Sunday, March 14, 2010

Backup to Amazon EC2 Using Spot Instances

Following this nice tutorial explaining how to automate backup to Amazon EC2 using rsync, I have decided to improve this script a little bit and add support for spot instances.

Spot instances are like any other EC2 instance, except the price you pay per hour is determined by demand. This should always be cheaper than running a regular instance, since if spot instance price was higher than regular instance, people would shift from spot instance while causing a price drop (in short: supply and demand). More on spot instances here: http://aws.amazon.com/ec2/spot-instances/. Today, for example, the cheapest instance is $0.085 per hour, while a spot instance is about $0.031 - more than 60% save. If you have a lot of backup to do, and you are running on slow internet connection, this might save you a significant amount.

To use the script you should first read the tutorial in Black Peper blog, and then update the script to this one. You should save the script as backup.bash if you want all features to work. See script inline comments for more details:

#!/bin/bash

# Amazon login parameters
export EC2_PRIVATE_KEY=~/.ec2/pk-.pem
export EC2_CERT=~/.ec2/cert-.pem

# EC2 tools path
export JAVA_HOME=/usr/lib64/jvm/sun-java-5.0u17/jre
export EC2_HOME=/root/ec2-api-tools-1.3-46266/

### Machine image you want to use as the base for the machine you want to start up, more on this later.
# ubuntu 9.1 32-bit for me
export amiid="ami-bb709dd2"

### SSH key to use to setup the machine with.
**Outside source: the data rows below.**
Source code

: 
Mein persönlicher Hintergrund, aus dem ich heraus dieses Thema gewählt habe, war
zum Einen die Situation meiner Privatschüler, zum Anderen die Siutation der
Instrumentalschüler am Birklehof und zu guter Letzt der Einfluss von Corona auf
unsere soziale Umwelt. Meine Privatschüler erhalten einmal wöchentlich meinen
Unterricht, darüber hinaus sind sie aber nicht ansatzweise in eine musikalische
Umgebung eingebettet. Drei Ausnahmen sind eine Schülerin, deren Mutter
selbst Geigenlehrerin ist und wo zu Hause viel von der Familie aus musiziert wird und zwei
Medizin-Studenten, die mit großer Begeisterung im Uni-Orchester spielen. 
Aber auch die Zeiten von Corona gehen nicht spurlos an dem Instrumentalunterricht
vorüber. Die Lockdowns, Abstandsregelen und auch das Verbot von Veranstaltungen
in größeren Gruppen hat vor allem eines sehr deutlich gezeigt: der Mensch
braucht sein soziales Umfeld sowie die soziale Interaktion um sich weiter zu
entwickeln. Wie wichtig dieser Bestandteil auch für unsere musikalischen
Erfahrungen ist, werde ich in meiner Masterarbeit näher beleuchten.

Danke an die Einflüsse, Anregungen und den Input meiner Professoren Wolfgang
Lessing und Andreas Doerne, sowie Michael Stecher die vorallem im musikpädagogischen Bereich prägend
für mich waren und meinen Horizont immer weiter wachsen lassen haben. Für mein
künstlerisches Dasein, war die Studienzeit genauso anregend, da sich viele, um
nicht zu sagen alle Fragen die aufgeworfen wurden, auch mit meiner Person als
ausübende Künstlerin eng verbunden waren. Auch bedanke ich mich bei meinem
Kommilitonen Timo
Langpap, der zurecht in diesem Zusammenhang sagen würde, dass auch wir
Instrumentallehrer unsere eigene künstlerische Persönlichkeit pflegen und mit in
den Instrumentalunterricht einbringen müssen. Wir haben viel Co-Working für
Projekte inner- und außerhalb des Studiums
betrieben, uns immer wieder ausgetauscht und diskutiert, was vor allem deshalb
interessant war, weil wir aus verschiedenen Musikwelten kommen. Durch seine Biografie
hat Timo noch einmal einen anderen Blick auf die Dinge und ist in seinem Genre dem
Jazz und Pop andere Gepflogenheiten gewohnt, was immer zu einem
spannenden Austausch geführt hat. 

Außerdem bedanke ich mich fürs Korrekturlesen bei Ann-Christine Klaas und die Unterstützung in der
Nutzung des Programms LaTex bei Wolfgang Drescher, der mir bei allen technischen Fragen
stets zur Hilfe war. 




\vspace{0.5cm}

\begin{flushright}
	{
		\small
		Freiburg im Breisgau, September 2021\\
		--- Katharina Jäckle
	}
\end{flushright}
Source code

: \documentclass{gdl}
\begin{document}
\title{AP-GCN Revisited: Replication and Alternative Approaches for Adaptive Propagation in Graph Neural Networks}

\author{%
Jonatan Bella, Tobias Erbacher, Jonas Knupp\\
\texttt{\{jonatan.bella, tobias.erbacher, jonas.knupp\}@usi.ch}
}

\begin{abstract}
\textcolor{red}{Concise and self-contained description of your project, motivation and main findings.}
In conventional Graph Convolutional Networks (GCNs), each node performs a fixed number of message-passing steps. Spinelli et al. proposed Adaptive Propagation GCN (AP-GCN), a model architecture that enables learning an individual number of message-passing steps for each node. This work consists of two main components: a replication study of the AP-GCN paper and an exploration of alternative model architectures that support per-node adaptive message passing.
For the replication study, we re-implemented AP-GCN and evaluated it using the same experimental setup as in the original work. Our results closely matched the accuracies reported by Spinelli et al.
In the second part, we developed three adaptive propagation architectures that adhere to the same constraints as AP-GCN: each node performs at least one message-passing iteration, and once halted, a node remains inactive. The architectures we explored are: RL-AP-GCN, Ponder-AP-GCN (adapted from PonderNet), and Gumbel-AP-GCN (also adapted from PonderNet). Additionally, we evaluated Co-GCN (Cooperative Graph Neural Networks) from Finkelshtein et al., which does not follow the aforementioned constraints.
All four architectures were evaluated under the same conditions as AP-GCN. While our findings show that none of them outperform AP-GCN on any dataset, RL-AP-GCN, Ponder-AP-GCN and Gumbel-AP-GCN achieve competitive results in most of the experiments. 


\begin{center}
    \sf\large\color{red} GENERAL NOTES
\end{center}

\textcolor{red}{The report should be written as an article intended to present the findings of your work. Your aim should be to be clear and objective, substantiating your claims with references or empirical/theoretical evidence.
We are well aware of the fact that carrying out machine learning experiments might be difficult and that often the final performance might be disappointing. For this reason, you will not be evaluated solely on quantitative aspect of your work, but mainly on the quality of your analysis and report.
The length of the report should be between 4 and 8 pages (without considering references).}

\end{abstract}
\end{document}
In the EC2 console you need to setup an SSH key that you can connect to your new machine with as by default they do not allow access by any other means. This is my own keyname on the console.
export key="backup console"

### Where do launch your machine. N-Virginia for me, since it's cheaper.
export zone="us-east-1a"

### Local SSH key to connect to machine with. Location of the actual SSH key that you also put in the EC2 console.
export id_file="/root/backup_to_ec2/backupconsole.pem"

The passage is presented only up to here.